### Brief
Under this line are the records; write out word for word the part that begins at the line containing "#### [项目上线](#launched)" and ends at the line containing "## Installation", and no more.

::::::

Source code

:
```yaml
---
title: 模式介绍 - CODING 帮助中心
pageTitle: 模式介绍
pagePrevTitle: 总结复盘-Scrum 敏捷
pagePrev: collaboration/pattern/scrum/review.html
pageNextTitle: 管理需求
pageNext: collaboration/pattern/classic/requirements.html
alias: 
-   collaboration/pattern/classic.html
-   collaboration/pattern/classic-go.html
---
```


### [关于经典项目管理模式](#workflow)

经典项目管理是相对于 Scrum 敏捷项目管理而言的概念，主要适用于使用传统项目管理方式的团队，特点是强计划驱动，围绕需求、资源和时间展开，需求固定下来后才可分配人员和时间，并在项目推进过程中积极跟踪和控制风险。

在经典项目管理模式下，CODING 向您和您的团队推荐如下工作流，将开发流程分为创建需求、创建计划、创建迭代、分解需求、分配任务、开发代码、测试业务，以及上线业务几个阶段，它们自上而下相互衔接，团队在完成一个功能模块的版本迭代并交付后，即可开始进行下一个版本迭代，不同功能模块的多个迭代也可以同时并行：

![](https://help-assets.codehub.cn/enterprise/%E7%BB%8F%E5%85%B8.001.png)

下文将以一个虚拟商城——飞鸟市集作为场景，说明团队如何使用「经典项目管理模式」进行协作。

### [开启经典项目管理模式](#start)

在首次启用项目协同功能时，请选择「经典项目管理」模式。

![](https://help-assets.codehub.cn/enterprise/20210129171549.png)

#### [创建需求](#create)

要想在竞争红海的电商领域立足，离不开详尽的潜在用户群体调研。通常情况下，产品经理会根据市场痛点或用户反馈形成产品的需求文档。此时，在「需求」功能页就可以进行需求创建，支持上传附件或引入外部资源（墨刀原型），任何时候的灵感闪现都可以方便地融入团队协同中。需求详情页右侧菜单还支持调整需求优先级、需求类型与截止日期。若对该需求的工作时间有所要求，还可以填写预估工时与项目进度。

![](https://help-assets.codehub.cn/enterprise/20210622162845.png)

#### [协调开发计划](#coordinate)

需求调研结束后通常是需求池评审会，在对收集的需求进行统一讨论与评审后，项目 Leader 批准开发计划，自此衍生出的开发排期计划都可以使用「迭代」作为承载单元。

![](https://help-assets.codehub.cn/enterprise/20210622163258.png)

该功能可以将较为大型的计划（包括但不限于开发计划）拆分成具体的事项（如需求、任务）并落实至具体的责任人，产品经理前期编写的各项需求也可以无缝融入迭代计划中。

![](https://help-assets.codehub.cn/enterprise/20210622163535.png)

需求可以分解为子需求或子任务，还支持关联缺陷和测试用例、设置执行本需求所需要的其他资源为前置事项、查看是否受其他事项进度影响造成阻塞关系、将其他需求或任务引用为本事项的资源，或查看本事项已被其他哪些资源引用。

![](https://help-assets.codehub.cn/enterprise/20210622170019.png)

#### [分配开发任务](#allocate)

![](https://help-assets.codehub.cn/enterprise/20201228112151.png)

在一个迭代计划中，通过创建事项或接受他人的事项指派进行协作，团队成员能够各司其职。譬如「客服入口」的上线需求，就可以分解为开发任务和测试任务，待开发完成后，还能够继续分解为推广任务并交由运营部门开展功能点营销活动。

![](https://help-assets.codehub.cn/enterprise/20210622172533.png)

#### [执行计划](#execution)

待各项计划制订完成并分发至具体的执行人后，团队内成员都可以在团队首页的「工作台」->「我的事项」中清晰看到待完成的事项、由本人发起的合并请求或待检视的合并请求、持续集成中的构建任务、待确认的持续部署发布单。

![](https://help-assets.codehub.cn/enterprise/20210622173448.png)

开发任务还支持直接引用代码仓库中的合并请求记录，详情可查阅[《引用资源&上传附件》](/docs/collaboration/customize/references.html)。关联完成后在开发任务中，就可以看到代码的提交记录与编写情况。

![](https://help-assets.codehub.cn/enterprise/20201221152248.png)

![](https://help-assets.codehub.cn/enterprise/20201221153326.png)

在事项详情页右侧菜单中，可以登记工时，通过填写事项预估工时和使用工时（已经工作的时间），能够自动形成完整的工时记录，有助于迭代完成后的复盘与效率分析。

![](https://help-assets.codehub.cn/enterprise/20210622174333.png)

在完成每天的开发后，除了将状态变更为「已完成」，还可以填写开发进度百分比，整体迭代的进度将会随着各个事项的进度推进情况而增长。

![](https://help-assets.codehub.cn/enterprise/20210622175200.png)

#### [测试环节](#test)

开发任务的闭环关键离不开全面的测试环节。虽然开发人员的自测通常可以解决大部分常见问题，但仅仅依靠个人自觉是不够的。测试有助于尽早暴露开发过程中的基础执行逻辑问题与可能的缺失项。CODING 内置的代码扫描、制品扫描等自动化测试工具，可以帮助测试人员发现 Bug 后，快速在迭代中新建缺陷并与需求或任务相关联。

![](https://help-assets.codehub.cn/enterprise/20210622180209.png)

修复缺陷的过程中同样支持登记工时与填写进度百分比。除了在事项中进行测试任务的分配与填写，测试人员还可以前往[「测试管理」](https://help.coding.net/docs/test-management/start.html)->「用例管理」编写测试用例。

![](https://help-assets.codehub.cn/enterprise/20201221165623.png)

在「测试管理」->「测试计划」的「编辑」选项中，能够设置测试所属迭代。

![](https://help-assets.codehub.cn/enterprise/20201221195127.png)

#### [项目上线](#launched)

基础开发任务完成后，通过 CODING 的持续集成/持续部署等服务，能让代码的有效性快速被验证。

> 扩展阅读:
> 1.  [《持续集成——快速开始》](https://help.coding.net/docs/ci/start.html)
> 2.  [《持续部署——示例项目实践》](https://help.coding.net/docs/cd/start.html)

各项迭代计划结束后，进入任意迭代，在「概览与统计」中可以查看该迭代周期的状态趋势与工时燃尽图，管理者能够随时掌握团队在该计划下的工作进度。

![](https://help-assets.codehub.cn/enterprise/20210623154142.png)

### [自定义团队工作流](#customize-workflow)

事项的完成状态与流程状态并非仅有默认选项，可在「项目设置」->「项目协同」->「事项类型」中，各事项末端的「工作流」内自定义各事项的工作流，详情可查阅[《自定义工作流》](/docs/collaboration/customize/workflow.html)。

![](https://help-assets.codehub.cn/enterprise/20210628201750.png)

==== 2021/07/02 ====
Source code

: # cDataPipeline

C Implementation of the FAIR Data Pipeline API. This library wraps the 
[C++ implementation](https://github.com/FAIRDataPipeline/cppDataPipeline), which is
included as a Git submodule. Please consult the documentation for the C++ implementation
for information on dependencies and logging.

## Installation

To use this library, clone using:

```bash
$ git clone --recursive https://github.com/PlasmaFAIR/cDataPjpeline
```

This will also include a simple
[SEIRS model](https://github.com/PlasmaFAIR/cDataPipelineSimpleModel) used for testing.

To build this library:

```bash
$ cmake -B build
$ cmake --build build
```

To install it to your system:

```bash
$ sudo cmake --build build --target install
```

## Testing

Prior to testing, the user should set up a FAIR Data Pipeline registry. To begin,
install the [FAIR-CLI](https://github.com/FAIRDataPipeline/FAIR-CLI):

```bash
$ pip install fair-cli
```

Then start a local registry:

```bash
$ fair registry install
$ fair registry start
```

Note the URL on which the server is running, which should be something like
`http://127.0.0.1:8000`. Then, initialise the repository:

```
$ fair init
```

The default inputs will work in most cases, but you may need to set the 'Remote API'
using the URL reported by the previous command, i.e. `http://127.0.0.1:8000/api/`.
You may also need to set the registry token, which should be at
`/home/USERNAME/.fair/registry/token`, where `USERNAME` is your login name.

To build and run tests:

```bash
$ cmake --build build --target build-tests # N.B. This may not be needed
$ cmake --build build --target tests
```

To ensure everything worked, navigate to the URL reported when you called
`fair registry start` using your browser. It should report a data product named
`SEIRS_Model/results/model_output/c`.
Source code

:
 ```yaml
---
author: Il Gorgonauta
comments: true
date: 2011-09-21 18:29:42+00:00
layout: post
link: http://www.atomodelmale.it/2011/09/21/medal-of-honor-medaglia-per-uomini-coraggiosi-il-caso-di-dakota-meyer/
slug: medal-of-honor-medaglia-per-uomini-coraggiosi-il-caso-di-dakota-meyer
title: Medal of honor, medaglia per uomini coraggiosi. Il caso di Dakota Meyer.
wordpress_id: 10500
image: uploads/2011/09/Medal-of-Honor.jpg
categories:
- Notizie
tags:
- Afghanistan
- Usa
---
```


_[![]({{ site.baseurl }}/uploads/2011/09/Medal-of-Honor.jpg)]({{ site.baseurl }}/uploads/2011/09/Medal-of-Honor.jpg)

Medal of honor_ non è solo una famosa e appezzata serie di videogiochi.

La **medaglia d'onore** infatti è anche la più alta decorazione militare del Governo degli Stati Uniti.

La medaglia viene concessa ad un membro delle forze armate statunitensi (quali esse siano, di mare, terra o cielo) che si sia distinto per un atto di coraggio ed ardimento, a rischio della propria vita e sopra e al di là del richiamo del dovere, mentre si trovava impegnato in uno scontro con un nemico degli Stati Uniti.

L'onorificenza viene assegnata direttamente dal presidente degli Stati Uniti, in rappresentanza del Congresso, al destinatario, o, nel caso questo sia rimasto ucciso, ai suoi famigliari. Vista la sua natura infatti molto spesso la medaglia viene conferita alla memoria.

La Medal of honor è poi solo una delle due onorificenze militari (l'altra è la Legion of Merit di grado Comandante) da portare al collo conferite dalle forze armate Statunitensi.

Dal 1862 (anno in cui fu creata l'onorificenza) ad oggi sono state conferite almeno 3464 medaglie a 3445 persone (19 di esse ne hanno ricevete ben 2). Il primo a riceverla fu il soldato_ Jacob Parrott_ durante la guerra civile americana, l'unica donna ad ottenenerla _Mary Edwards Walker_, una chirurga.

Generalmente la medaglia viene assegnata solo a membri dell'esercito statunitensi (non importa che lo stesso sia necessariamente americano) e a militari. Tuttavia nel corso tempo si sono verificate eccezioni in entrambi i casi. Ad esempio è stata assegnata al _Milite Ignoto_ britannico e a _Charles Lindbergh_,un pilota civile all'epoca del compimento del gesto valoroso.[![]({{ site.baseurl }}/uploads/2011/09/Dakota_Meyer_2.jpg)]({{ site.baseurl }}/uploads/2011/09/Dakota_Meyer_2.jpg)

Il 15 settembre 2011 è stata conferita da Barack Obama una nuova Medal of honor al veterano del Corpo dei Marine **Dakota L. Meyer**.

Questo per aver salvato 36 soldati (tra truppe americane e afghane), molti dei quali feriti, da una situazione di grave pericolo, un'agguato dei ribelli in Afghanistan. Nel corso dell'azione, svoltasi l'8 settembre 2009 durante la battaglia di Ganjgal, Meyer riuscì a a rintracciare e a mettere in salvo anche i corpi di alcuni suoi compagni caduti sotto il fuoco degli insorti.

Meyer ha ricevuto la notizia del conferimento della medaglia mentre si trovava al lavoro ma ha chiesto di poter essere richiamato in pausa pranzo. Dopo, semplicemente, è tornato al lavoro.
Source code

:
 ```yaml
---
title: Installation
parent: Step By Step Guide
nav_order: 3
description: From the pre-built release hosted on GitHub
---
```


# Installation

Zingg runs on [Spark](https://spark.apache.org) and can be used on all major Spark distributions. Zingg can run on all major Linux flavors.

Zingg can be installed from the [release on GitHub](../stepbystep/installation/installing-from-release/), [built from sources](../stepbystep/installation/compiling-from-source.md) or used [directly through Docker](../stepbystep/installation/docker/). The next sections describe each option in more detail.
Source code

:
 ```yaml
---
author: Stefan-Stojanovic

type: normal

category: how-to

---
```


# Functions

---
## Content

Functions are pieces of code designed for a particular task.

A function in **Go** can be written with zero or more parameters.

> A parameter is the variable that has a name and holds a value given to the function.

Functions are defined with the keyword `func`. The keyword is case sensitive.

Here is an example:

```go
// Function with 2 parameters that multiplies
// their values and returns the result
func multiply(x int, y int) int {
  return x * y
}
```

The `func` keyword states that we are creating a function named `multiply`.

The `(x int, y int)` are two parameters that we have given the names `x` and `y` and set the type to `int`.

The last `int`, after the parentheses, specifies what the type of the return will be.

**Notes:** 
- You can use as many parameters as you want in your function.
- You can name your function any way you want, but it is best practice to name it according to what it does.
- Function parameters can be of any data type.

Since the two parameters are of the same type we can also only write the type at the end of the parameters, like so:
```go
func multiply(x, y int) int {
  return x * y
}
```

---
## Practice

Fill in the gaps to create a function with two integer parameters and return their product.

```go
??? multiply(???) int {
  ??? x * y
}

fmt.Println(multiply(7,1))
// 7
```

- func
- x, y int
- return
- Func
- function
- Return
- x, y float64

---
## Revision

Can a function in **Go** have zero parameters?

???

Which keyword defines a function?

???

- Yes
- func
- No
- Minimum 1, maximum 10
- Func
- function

::::::

### Answer box
#### [项目上线](#launched)

基础开发任务完成后，通过 CODING 的持续集成/持续部署等服务，能让代码的有效性快速被验证。

> 扩展阅读:
> 1.  [《持续集成——快速开始》](https://help.coding.net/docs/ci/start.html)
> 2.  [《持续部署——示例项目实践》](https://help.coding.net/docs/cd/start.html)

各项迭代计划结束后，进入任意迭代，在「概览与统计」中可以查看该迭代周期的状态趋势与工时燃尽图，管理者能够随时掌握团队在该计划下的工作进度。

![](https://help-assets.codehub.cn/enterprise/20210623154142.png)

### [自定义团队工作流](#customize-workflow)

事项的完成状态与流程状态并非仅有默认选项，可在「项目设置」->「项目协同」->「事项类型」中，各事项末端的「工作流」内自定义各事项的工作流，详情可查阅[《自定义工作流》](/docs/collaboration/customize/workflow.html)。

![](https://help-assets.codehub.cn/enterprise/20210628201750.png)

==== 2021/07/02 ====
Source code

: # cDataPipeline

C Implementation of the FAIR Data Pipeline API. This library wraps the 
[C++ implementation](https://github.com/FAIRDataPipeline/cppDataPipeline), which is
included as a Git submodule. Please consult the documentation for the C++ implementation
for information on dependencies and logging.

## Installation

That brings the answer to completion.